------ INFORMATION GIVEN
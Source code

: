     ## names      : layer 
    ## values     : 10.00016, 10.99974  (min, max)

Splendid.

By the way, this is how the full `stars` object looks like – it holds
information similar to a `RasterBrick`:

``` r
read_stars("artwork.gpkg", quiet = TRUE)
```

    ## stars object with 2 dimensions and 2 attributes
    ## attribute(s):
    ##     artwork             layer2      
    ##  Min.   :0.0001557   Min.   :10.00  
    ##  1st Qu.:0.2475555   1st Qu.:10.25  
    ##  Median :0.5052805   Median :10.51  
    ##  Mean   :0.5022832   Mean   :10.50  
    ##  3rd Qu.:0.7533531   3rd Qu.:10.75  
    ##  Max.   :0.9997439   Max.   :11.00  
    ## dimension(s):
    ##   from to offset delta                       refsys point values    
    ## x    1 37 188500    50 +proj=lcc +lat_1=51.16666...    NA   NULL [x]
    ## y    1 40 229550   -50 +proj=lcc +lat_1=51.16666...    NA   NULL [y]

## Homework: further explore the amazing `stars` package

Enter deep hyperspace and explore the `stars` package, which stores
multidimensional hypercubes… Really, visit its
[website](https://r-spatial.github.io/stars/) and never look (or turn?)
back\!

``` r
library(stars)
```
------------
- YOUR GOAL: Lines from the one holding "Enter deep hyperspace" to the last line of the records: return these exactly, and only these.

- SOLUTION BELOW:
Enter deep hyperspace and explore the `stars` package, which stores
multidimensional hypercubes… Really, visit its
[website](https://r-spatial.github.io/stars/) and never look (or turn?)
back\!

``` r
library(stars)
```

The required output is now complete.